Dans la même section, ainsi que dans le résumé et l’introduction du document, il nous semblerait primordial de rappeler les grands chiffres concernant la contribution de l’Internet à l’économie. En effet, l’Internet a contribué à plus de 20% of croissance de productivité dans les pays développés sur les 5 dernières années, selon l’étude du cabinet McKinsey réalisé pour la présidence française du G8 en 2011. D’autres études comme celle de BCG4 confirment de tels chiffres. Alors que la croissance économique est le problème majeur pour nos dirigeants, et que le secteur Internet peut jouer un rôle primordial dans ce contexte si son dynamisme n’est pas remis en cause, il est crucial de présenter ce contexte général clairement aux parlementaires.

(3) Plum Consulting, Ibid.

(4) Le Boston Consulting Group (BCG) a conduit de nombreuses études récemment sur l’économie de l’Internet. Le cabinet a conclu notamment que « l’économie Internet contribuera un total de 4.2 trillions de dollars aux PIB des pays du G20, avec une croissance de près de 10% par an en moyenne pour les années à venir. Voir notamment le rapport ‘Clicks Grow Like BRICS: G-20 Internet Economy to Expand at 10 Percent a Year Through 2016’, Mars 2012; http://www.bcg.com/media/PressReleaseDetails.aspx?id=tcm:12-100468.

10. L’étendue des discriminations est complexe et ne peut être mesurée en comptant les offres ‘ouvertes’ contre celles qui discriminent

Le tableau qui figure en page 46 donne l’impression qu’il y a eu une diminution significative des discriminations en France. Ce n’est pas le cas à notre connaissance. Ce tableau est en effet basé sur le nombre d’offres et leur nature, plutôt que le nombre de consommateurs affectés. Il serait facile pour un opérateur d’offrir des tarifs ‘ouverts’ qui soient soit très chers, soit peu promus, et favoriser au contraire soit dans leur marketing, soit dans leur prix, ou les deux, des offres discriminantes.
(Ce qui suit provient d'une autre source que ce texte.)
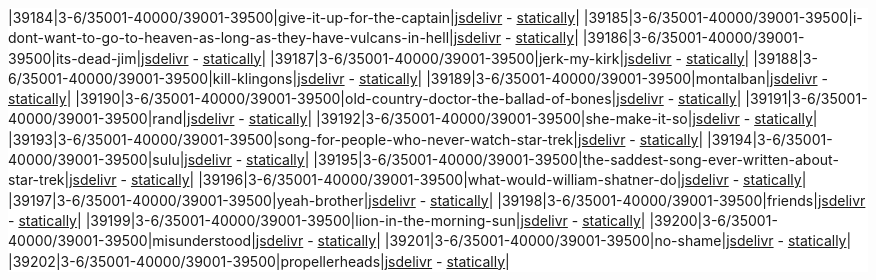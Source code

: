 |39184|3-6/35001-40000/39001-39500|give-it-up-for-the-captain|[jsdelivr](https://cdn.jsdelivr.net/gh/dbchord/png-old-c-600x600_3-6/35001-40000/39001-39500/give-it-up-for-the-captain.png) - [statically](https://cdn.statically.io/gh/dbchord/png-old-c-600x600_3-6/img/35001-40000/39001-39500/give-it-up-for-the-captain.png)|
|39185|3-6/35001-40000/39001-39500|i-dont-want-to-go-to-heaven-as-long-as-they-have-vulcans-in-hell|[jsdelivr](https://cdn.jsdelivr.net/gh/dbchord/png-old-c-600x600_3-6/35001-40000/39001-39500/i-dont-want-to-go-to-heaven-as-long-as-they-have-vulcans-in-hell.png) - [statically](https://cdn.statically.io/gh/dbchord/png-old-c-600x600_3-6/img/35001-40000/39001-39500/i-dont-want-to-go-to-heaven-as-long-as-they-have-vulcans-in-hell.png)|
|39186|3-6/35001-40000/39001-39500|its-dead-jim|[jsdelivr](https://cdn.jsdelivr.net/gh/dbchord/png-old-c-600x600_3-6/35001-40000/39001-39500/its-dead-jim.png) - [statically](https://cdn.statically.io/gh/dbchord/png-old-c-600x600_3-6/img/35001-40000/39001-39500/its-dead-jim.png)|
|39187|3-6/35001-40000/39001-39500|jerk-my-kirk|[jsdelivr](https://cdn.jsdelivr.net/gh/dbchord/png-old-c-600x600_3-6/35001-40000/39001-39500/jerk-my-kirk.png) - [statically](https://cdn.statically.io/gh/dbchord/png-old-c-600x600_3-6/img/35001-40000/39001-39500/jerk-my-kirk.png)|
|39188|3-6/35001-40000/39001-39500|kill-klingons|[jsdelivr](https://cdn.jsdelivr.net/gh/dbchord/png-old-c-600x600_3-6/35001-40000/39001-39500/kill-klingons.png) - [statically](https://cdn.statically.io/gh/dbchord/png-old-c-600x600_3-6/img/35001-40000/39001-39500/kill-klingons.png)|
|39189|3-6/35001-40000/39001-39500|montalban|[jsdelivr](https://cdn.jsdelivr.net/gh/dbchord/png-old-c-600x600_3-6/35001-40000/39001-39500/montalban.png) - [statically](https://cdn.statically.io/gh/dbchord/png-old-c-600x600_3-6/img/35001-40000/39001-39500/montalban.png)|
|39190|3-6/35001-40000/39001-39500|old-country-doctor-the-ballad-of-bones|[jsdelivr](https://cdn.jsdelivr.net/gh/dbchord/png-old-c-600x600_3-6/35001-40000/39001-39500/old-country-doctor-the-ballad-of-bones.png) - [statically](https://cdn.statically.io/gh/dbchord/png-old-c-600x600_3-6/img/35001-40000/39001-39500/old-country-doctor-the-ballad-of-bones.png)|
|39191|3-6/35001-40000/39001-39500|rand|[jsdelivr](https://cdn.jsdelivr.net/gh/dbchord/png-old-c-600x600_3-6/35001-40000/39001-39500/rand.png) - [statically](https://cdn.statically.io/gh/dbchord/png-old-c-600x600_3-6/img/35001-40000/39001-39500/rand.png)|
|39192|3-6/35001-40000/39001-39500|she-make-it-so|[jsdelivr](https://cdn.jsdelivr.net/gh/dbchord/png-old-c-600x600_3-6/35001-40000/39001-39500/she-make-it-so.png) - [statically](https://cdn.statically.io/gh/dbchord/png-old-c-600x600_3-6/img/35001-40000/39001-39500/she-make-it-so.png)|
|39193|3-6/35001-40000/39001-39500|song-for-people-who-never-watch-star-trek|[jsdelivr](https://cdn.jsdelivr.net/gh/dbchord/png-old-c-600x600_3-6/35001-40000/39001-39500/song-for-people-who-never-watch-star-trek.png) - [statically](https://cdn.statically.io/gh/dbchord/png-old-c-600x600_3-6/img/35001-40000/39001-39500/song-for-people-who-never-watch-star-trek.png)|
|39194|3-6/35001-40000/39001-39500|sulu|[jsdelivr](https://cdn.jsdelivr.net/gh/dbchord/png-old-c-600x600_3-6/35001-40000/39001-39500/sulu.png) - [statically](https://cdn.statically.io/gh/dbchord/png-old-c-600x600_3-6/img/35001-40000/39001-39500/sulu.png)|
|39195|3-6/35001-40000/39001-39500|the-saddest-song-ever-written-about-star-trek|[jsdelivr](https://cdn.jsdelivr.net/gh/dbchord/png-old-c-600x600_3-6/35001-40000/39001-39500/the-saddest-song-ever-written-about-star-trek.png) - [statically](https://cdn.statically.io/gh/dbchord/png-old-c-600x600_3-6/img/35001-40000/39001-39500/the-saddest-song-ever-written-about-star-trek.png)|
|39196|3-6/35001-40000/39001-39500|what-would-william-shatner-do|[jsdelivr](https://cdn.jsdelivr.net/gh/dbchord/png-old-c-600x600_3-6/35001-40000/39001-39500/what-would-william-shatner-do.png) - [statically](https://cdn.statically.io/gh/dbchord/png-old-c-600x600_3-6/img/35001-40000/39001-39500/what-would-william-shatner-do.png)|
|39197|3-6/35001-40000/39001-39500|yeah-brother|[jsdelivr](https://cdn.jsdelivr.net/gh/dbchord/png-old-c-600x600_3-6/35001-40000/39001-39500/yeah-brother.png) - [statically](https://cdn.statically.io/gh/dbchord/png-old-c-600x600_3-6/img/35001-40000/39001-39500/yeah-brother.png)|
|39198|3-6/35001-40000/39001-39500|friends|[jsdelivr](https://cdn.jsdelivr.net/gh/dbchord/png-old-c-600x600_3-6/35001-40000/39001-39500/friends.png) - [statically](https://cdn.statically.io/gh/dbchord/png-old-c-600x600_3-6/img/35001-40000/39001-39500/friends.png)|
|39199|3-6/35001-40000/39001-39500|lion-in-the-morning-sun|[jsdelivr](https://cdn.jsdelivr.net/gh/dbchord/png-old-c-600x600_3-6/35001-40000/39001-39500/lion-in-the-morning-sun.png) - [statically](https://cdn.statically.io/gh/dbchord/png-old-c-600x600_3-6/img/35001-40000/39001-39500/lion-in-the-morning-sun.png)|
|39200|3-6/35001-40000/39001-39500|misunderstood|[jsdelivr](https://cdn.jsdelivr.net/gh/dbchord/png-old-c-600x600_3-6/35001-40000/39001-39500/misunderstood.png) - [statically](https://cdn.statically.io/gh/dbchord/png-old-c-600x600_3-6/img/35001-40000/39001-39500/misunderstood.png)|
|39201|3-6/35001-40000/39001-39500|no-shame|[jsdelivr](https://cdn.jsdelivr.net/gh/dbchord/png-old-c-600x600_3-6/35001-40000/39001-39500/no-shame.png) - [statically](https://cdn.statically.io/gh/dbchord/png-old-c-600x600_3-6/img/35001-40000/39001-39500/no-shame.png)|
|39202|3-6/35001-40000/39001-39500|propellerheads|[jsdelivr](https://cdn.jsdelivr.net/gh/dbchord/png-old-c-600x600_3-6/35001-40000/39001-39500/propellerheads.png) - [statically](https://cdn.statically.io/gh/dbchord/png-old-c-600x600_3-6/img/35001-40000/39001-39500/propellerheads.png)|
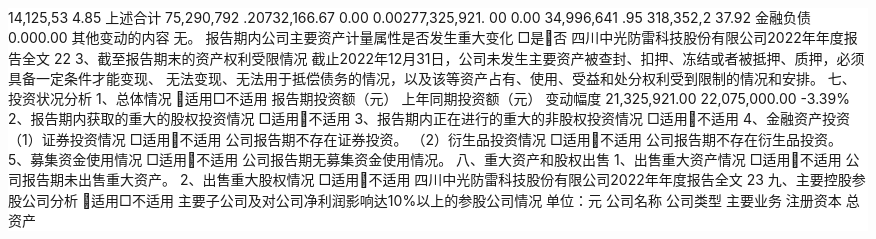 14,125,53
4.85
上述合计
75,290,792
.20732,166.67
0.00
0.00277,325,921.
00
0.00
34,996,641
.95
318,352,2
37.92
金融负债
0.000.00
其他变动的内容
无。
报告期内公司主要资产计量属性是否发生重大变化
□是否
四川中光防雷科技股份有限公司2022年年度报告全文
22
3、截至报告期末的资产权利受限情况
截止2022年12月31日，公司未发生主要资产被查封、扣押、冻结或者被抵押、质押，必须具备一定条件才能变现、
无法变现、无法用于抵偿债务的情况，以及该等资产占有、使用、受益和处分权利受到限制的情况和安排。
七、投资状况分析
1、总体情况
适用□不适用
报告期投资额（元）
上年同期投资额（元）
变动幅度
21,325,921.00
22,075,000.00
-3.39%
2、报告期内获取的重大的股权投资情况
□适用不适用
3、报告期内正在进行的重大的非股权投资情况
□适用不适用
4、金融资产投资
（1）证券投资情况
□适用不适用
公司报告期不存在证券投资。
（2）衍生品投资情况
□适用不适用
公司报告期不存在衍生品投资。
5、募集资金使用情况
□适用不适用
公司报告期无募集资金使用情况。
八、重大资产和股权出售
1、出售重大资产情况
□适用不适用
公司报告期未出售重大资产。
2、出售重大股权情况
□适用不适用
四川中光防雷科技股份有限公司2022年年度报告全文
23
九、主要控股参股公司分析
适用□不适用
主要子公司及对公司净利润影响达10%以上的参股公司情况
单位：元
公司名称
公司类型
主要业务
注册资本
总资产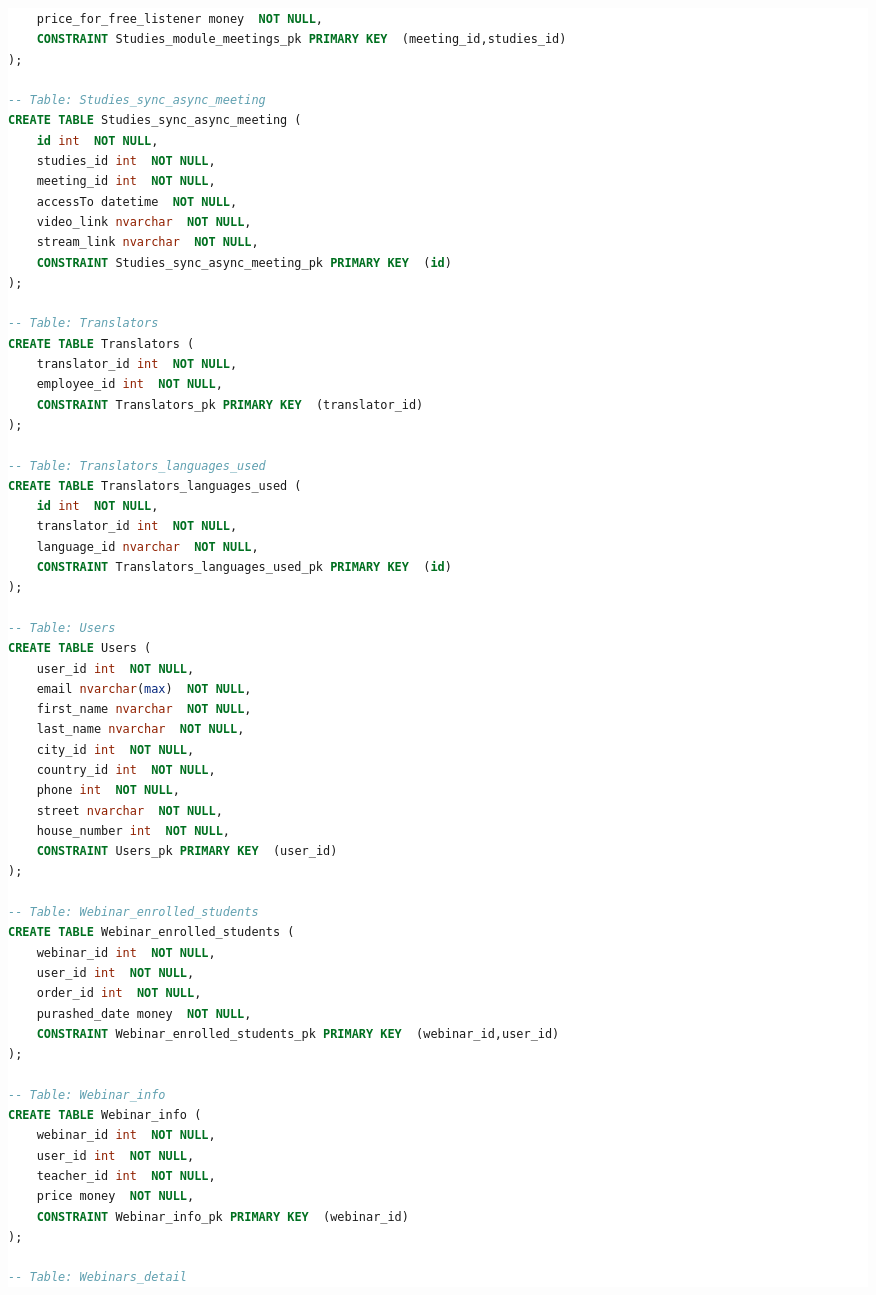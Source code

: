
 ```SQL
    price_for_free_listener money  NOT NULL,
    CONSTRAINT Studies_module_meetings_pk PRIMARY KEY  (meeting_id,studies_id)
);

-- Table: Studies_sync_async_meeting
CREATE TABLE Studies_sync_async_meeting (
    id int  NOT NULL,
    studies_id int  NOT NULL,
    meeting_id int  NOT NULL,
    accessTo datetime  NOT NULL,
    video_link nvarchar  NOT NULL,
    stream_link nvarchar  NOT NULL,
    CONSTRAINT Studies_sync_async_meeting_pk PRIMARY KEY  (id)
);

-- Table: Translators
CREATE TABLE Translators (
    translator_id int  NOT NULL,
    employee_id int  NOT NULL,
    CONSTRAINT Translators_pk PRIMARY KEY  (translator_id)
);

-- Table: Translators_languages_used
CREATE TABLE Translators_languages_used (
    id int  NOT NULL,
    translator_id int  NOT NULL,
    language_id nvarchar  NOT NULL,
    CONSTRAINT Translators_languages_used_pk PRIMARY KEY  (id)
);

-- Table: Users
CREATE TABLE Users (
    user_id int  NOT NULL,
    email nvarchar(max)  NOT NULL,
    first_name nvarchar  NOT NULL,
    last_name nvarchar  NOT NULL,
    city_id int  NOT NULL,
    country_id int  NOT NULL,
    phone int  NOT NULL,
    street nvarchar  NOT NULL,
    house_number int  NOT NULL,
    CONSTRAINT Users_pk PRIMARY KEY  (user_id)
);

-- Table: Webinar_enrolled_students
CREATE TABLE Webinar_enrolled_students (
    webinar_id int  NOT NULL,
    user_id int  NOT NULL,
    order_id int  NOT NULL,
    purashed_date money  NOT NULL,
    CONSTRAINT Webinar_enrolled_students_pk PRIMARY KEY  (webinar_id,user_id)
);

-- Table: Webinar_info
CREATE TABLE Webinar_info (
    webinar_id int  NOT NULL,
    user_id int  NOT NULL,
    teacher_id int  NOT NULL,
    price money  NOT NULL,
    CONSTRAINT Webinar_info_pk PRIMARY KEY  (webinar_id)
);

-- Table: Webinars_detail
```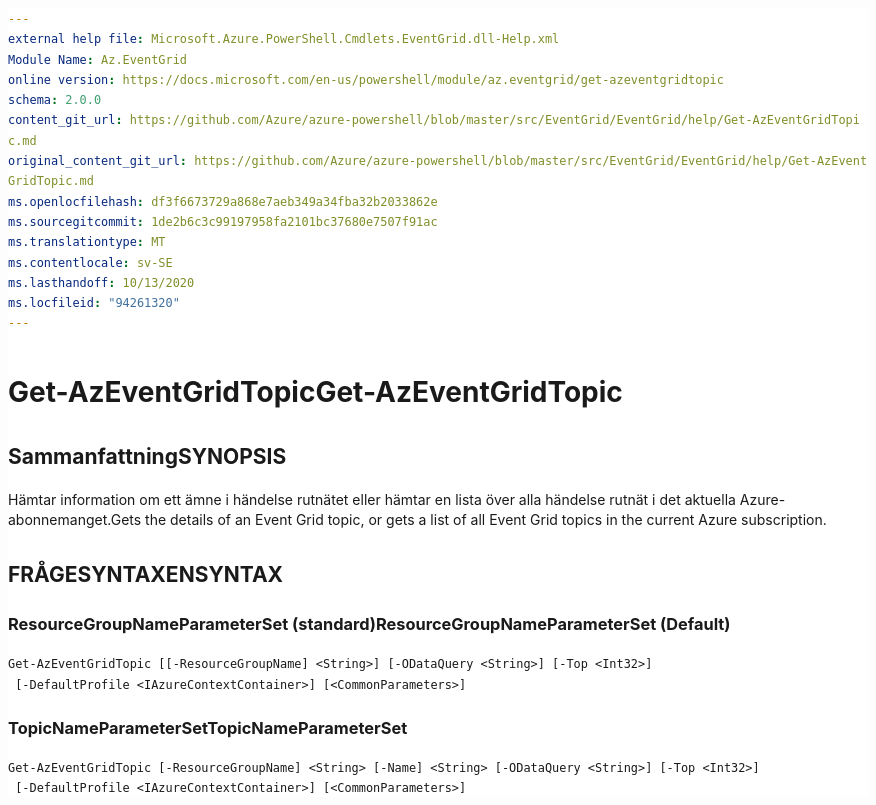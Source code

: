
 ```yaml
---
external help file: Microsoft.Azure.PowerShell.Cmdlets.EventGrid.dll-Help.xml
Module Name: Az.EventGrid
online version: https://docs.microsoft.com/en-us/powershell/module/az.eventgrid/get-azeventgridtopic
schema: 2.0.0
content_git_url: https://github.com/Azure/azure-powershell/blob/master/src/EventGrid/EventGrid/help/Get-AzEventGridTopic.md
original_content_git_url: https://github.com/Azure/azure-powershell/blob/master/src/EventGrid/EventGrid/help/Get-AzEventGridTopic.md
ms.openlocfilehash: df3f6673729a868e7aeb349a34fba32b2033862e
ms.sourcegitcommit: 1de2b6c3c99197958fa2101bc37680e7507f91ac
ms.translationtype: MT
ms.contentlocale: sv-SE
ms.lasthandoff: 10/13/2020
ms.locfileid: "94261320"
---
```

# <span data-ttu-id="d8f08-101">Get-AzEventGridTopic</span><span class="sxs-lookup"><span data-stu-id="d8f08-101">Get-AzEventGridTopic</span></span>

## <span data-ttu-id="d8f08-102">Sammanfattning</span><span class="sxs-lookup"><span data-stu-id="d8f08-102">SYNOPSIS</span></span>
<span data-ttu-id="d8f08-103">Hämtar information om ett ämne i händelse rutnätet eller hämtar en lista över alla händelse rutnät i det aktuella Azure-abonnemanget.</span><span class="sxs-lookup"><span data-stu-id="d8f08-103">Gets the details of an Event Grid topic, or gets a list of all Event Grid topics in the current Azure subscription.</span></span>

## <span data-ttu-id="d8f08-104">FRÅGESYNTAXEN</span><span class="sxs-lookup"><span data-stu-id="d8f08-104">SYNTAX</span></span>

### <span data-ttu-id="d8f08-105">ResourceGroupNameParameterSet (standard)</span><span class="sxs-lookup"><span data-stu-id="d8f08-105">ResourceGroupNameParameterSet (Default)</span></span>
```
Get-AzEventGridTopic [[-ResourceGroupName] <String>] [-ODataQuery <String>] [-Top <Int32>]
 [-DefaultProfile <IAzureContextContainer>] [<CommonParameters>]
```

### <span data-ttu-id="d8f08-106">TopicNameParameterSet</span><span class="sxs-lookup"><span data-stu-id="d8f08-106">TopicNameParameterSet</span></span>
```
Get-AzEventGridTopic [-ResourceGroupName] <String> [-Name] <String> [-ODataQuery <String>] [-Top <Int32>]
 [-DefaultProfile <IAzureContextContainer>] [<CommonParameters>]
```
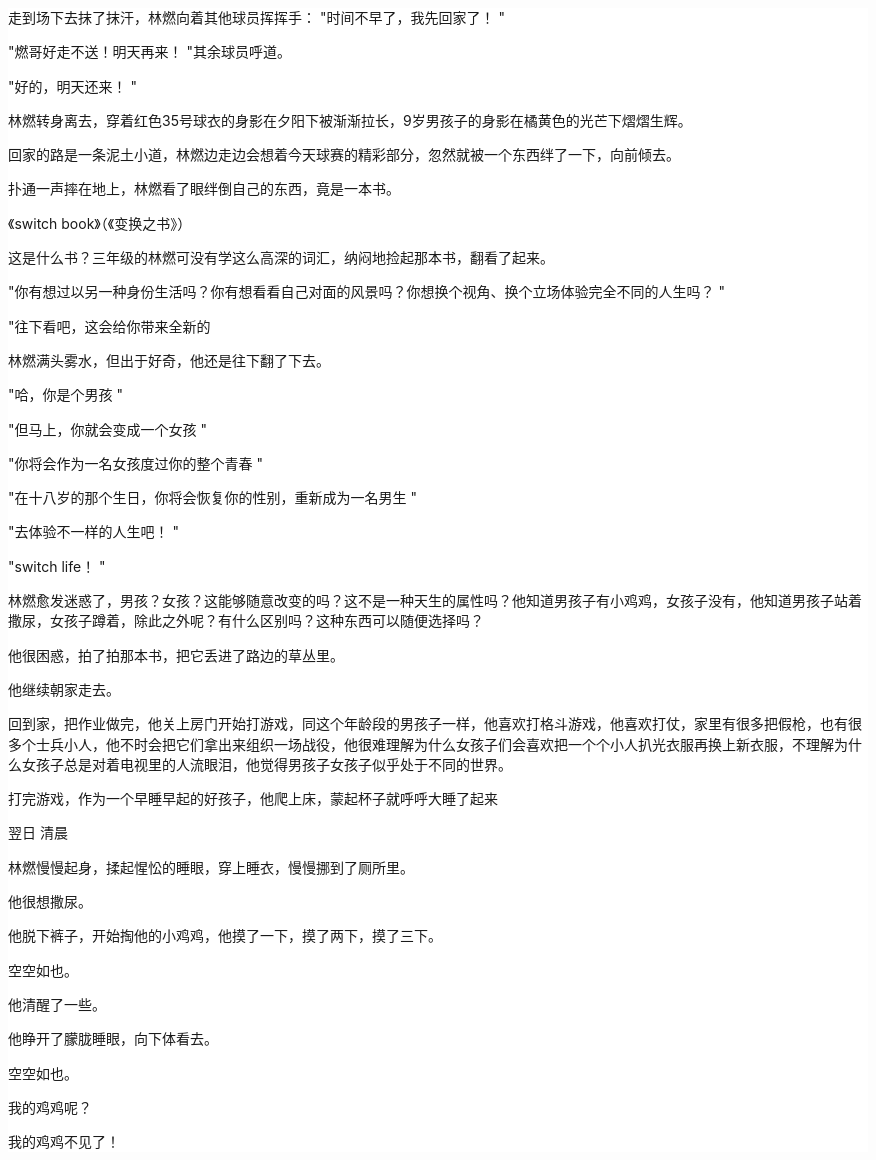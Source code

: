 走到场下去抹了抹汗，林燃向着其他球员挥挥手： "时间不早了，我先回家了！ "

 "燃哥好走不送！明天再来！ "其余球员呼道。

 "好的，明天还来！ "

林燃转身离去，穿着红色35号球衣的身影在夕阳下被渐渐拉长，9岁男孩子的身影在橘黄色的光芒下熠熠生辉。

回家的路是一条泥土小道，林燃边走边会想着今天球赛的精彩部分，忽然就被一个东西绊了一下，向前倾去。

扑通一声摔在地上，林燃看了眼绊倒自己的东西，竟是一本书。

《switch book》（《变换之书》）

这是什么书？三年级的林燃可没有学这么高深的词汇，纳闷地捡起那本书，翻看了起来。

 "你有想过以另一种身份生活吗？你有想看看自己对面的风景吗？你想换个视角、换个立场体验完全不同的人生吗？ "

 "往下看吧，这会给你带来全新的

林燃满头雾水，但出于好奇，他还是往下翻了下去。

 "哈，你是个男孩 "

 "但马上，你就会变成一个女孩 "

 "你将会作为一名女孩度过你的整个青春 "

 "在十八岁的那个生日，你将会恢复你的性别，重新成为一名男生 "

 "去体验不一样的人生吧！ "

 "switch life！ "

林燃愈发迷惑了，男孩？女孩？这能够随意改变的吗？这不是一种天生的属性吗？他知道男孩子有小鸡鸡，女孩子没有，他知道男孩子站着撒尿，女孩子蹲着，除此之外呢？有什么区别吗？这种东西可以随便选择吗？

他很困惑，拍了拍那本书，把它丢进了路边的草丛里。

他继续朝家走去。

回到家，把作业做完，他关上房门开始打游戏，同这个年龄段的男孩子一样，他喜欢打格斗游戏，他喜欢打仗，家里有很多把假枪，也有很多个士兵小人，他不时会把它们拿出来组织一场战役，他很难理解为什么女孩子们会喜欢把一个个小人扒光衣服再换上新衣服，不理解为什么女孩子总是对着电视里的人流眼泪，他觉得男孩子女孩子似乎处于不同的世界。

打完游戏，作为一个早睡早起的好孩子，他爬上床，蒙起杯子就呼呼大睡了起来

翌日 清晨

林燃慢慢起身，揉起惺忪的睡眼，穿上睡衣，慢慢挪到了厕所里。

他很想撒尿。

他脱下裤子，开始掏他的小鸡鸡，他摸了一下，摸了两下，摸了三下。

空空如也。

他清醒了一些。

他睁开了朦胧睡眼，向下体看去。

空空如也。

我的鸡鸡呢？

我的鸡鸡不见了！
Nous encourageons donc l’ARCEP :

– D’une part, de noter dans ce rapport la complexité de mesurer efficacement l’amélioration des conditions ;
– D’autre part, à élaborer pour le futur une méthode plus adéquate pour évaluer l’évolution du marché vers la neutralité de l’Internet. Il nous semble clair, notamment au vu des Recommandations 1-4 de l’ARCEP de septembre 2010, que seule une élimination des discriminations dans les offres dits d’accès dit ‘à l’Internet’ constituerait une amélioration de la situation. On est loin de cette situation à présent.

Nous remercions l’ARCEP pour l’opportunité offerte de commenter ce projet de rapport, et restons bien sûr à votre entière disposition pour vous apporter de plus amples informations si nécessaires.

A propos de l’Association des Services Internet Communautaires (ASIC)

L’Association des Services Internet Communautaires (ASIC) est la première organisation française à réunir les acteurs du web 2.0 et vise à promouvoir le développement du « nouvel internet ». L’ASIC est présidée par Giuseppe de Martino, Secrétaire Général de Dailymotion, et par Pierre Kosciusko-Morizet, Président directeur général du Groupe PriceMinister.